» Problem to work on: Copy each line below in which the word "part" occurs.

________

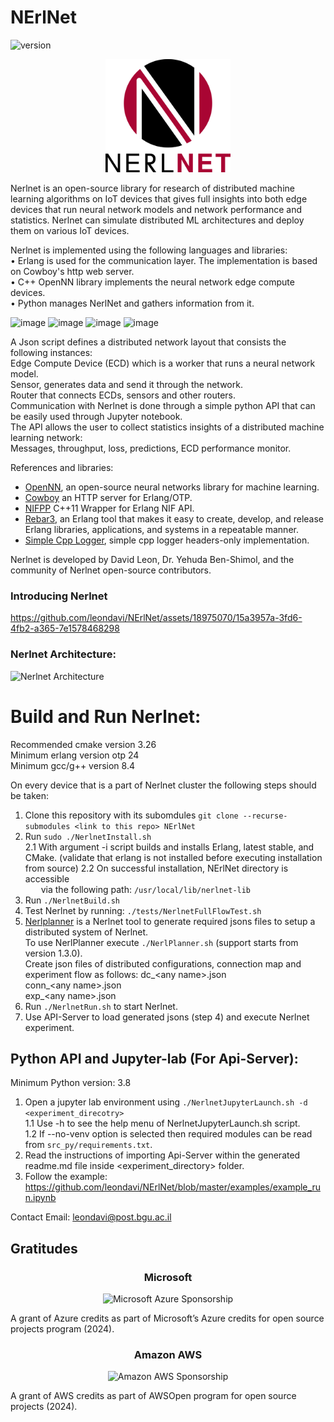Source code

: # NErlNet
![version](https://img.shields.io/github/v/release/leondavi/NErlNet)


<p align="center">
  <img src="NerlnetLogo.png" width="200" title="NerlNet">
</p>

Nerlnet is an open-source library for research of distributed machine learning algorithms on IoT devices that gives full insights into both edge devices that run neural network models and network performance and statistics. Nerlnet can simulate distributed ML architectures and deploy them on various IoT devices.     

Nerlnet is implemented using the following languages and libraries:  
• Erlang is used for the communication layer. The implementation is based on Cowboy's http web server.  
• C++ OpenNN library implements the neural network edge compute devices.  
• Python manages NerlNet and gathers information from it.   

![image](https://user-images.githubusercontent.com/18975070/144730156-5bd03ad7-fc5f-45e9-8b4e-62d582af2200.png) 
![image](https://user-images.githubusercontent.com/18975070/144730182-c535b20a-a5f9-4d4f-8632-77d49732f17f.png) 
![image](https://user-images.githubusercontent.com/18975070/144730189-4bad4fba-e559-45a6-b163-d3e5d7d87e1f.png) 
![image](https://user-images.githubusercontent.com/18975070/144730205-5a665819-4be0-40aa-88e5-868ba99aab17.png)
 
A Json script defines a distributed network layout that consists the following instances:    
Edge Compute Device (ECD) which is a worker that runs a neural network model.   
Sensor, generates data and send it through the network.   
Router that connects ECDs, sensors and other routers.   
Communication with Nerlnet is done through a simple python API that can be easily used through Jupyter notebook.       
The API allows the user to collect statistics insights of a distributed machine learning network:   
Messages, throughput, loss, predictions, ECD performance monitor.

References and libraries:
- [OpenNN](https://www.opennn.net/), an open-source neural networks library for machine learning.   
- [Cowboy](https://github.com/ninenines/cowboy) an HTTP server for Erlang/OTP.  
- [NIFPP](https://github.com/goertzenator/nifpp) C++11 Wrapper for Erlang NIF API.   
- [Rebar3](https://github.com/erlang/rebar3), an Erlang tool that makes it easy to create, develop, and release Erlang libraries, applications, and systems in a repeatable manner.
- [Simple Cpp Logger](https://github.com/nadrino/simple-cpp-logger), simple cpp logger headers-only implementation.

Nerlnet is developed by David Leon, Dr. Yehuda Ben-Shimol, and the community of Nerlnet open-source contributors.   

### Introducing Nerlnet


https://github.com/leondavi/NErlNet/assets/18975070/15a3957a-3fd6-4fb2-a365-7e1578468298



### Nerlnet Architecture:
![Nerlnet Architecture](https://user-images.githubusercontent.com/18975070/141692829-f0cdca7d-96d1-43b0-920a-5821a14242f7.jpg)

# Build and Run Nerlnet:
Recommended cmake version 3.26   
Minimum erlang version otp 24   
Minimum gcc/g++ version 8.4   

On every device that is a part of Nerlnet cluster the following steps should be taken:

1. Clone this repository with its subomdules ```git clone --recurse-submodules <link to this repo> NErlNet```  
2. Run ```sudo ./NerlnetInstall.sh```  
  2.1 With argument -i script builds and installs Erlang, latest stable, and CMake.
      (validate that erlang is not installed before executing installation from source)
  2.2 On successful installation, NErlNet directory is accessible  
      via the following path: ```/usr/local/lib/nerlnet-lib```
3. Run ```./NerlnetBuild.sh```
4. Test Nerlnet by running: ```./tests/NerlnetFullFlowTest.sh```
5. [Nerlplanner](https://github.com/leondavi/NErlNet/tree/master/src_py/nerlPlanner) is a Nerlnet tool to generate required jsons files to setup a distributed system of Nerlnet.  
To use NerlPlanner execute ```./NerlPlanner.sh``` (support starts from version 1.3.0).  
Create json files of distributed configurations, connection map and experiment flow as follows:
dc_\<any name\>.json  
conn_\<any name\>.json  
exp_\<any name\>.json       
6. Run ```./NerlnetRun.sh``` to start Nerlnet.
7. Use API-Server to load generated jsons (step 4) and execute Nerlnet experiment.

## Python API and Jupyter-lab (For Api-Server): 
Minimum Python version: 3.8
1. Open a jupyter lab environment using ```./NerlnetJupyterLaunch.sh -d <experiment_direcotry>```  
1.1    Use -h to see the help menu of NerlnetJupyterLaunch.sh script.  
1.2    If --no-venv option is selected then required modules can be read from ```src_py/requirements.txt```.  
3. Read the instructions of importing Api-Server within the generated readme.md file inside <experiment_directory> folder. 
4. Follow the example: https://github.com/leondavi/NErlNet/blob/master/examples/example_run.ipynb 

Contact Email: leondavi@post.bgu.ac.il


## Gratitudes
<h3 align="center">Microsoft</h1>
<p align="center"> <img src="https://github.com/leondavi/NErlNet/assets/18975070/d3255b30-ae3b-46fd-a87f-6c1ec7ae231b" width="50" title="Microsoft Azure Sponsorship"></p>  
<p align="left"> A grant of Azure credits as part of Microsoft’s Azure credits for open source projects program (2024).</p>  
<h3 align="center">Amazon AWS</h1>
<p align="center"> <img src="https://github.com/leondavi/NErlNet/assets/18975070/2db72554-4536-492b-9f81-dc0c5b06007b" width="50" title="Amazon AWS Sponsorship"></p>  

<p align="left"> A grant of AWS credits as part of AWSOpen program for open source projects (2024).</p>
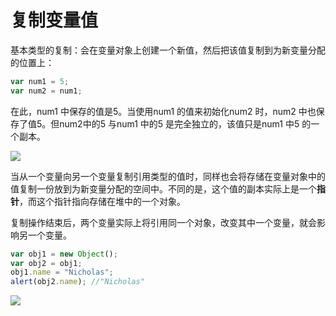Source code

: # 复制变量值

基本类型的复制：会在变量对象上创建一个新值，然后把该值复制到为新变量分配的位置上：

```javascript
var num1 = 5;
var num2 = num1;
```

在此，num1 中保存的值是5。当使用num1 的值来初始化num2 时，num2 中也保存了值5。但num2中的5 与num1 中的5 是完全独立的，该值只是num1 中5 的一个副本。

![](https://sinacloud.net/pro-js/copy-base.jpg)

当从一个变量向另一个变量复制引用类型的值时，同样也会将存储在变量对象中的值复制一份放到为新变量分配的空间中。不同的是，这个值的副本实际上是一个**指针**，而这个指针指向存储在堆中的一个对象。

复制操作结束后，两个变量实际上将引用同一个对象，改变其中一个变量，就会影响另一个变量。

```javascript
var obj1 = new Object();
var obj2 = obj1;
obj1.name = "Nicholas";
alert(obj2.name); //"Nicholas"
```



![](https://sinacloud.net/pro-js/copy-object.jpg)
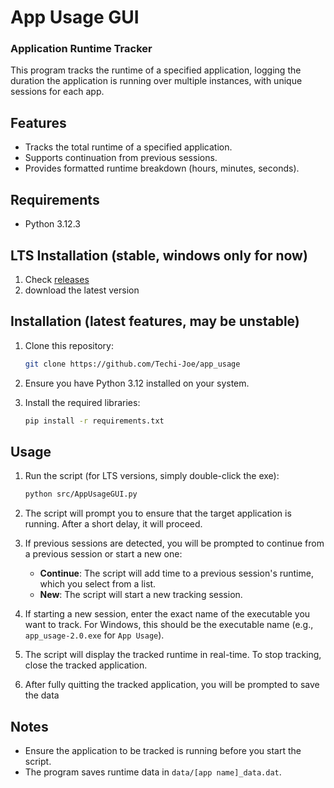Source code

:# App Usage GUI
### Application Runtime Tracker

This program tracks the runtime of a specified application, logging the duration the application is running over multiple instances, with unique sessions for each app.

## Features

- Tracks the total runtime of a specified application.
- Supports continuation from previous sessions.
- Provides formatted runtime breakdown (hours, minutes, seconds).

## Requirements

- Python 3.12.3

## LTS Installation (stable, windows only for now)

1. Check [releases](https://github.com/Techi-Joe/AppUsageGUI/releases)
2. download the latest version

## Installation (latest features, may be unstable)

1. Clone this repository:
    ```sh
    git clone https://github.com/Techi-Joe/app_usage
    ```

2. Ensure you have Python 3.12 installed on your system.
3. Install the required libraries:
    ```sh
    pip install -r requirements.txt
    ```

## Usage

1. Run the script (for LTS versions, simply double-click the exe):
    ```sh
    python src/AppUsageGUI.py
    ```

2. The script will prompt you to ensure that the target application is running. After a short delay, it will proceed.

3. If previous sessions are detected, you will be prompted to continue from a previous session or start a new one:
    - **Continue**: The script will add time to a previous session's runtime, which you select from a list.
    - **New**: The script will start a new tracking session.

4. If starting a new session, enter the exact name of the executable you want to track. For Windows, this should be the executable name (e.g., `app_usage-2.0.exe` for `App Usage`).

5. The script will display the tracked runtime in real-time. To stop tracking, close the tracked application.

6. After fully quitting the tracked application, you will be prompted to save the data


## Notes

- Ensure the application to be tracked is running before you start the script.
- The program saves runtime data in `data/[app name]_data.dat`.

________

» Solution for this problem:
On every device that is a part of Nerlnet cluster the following steps should be taken:
<p align="left"> A grant of Azure credits as part of Microsoft’s Azure credits for open source projects program (2024).</p>  
<p align="left"> A grant of AWS credits as part of AWSOpen program for open source projects (2024).</p>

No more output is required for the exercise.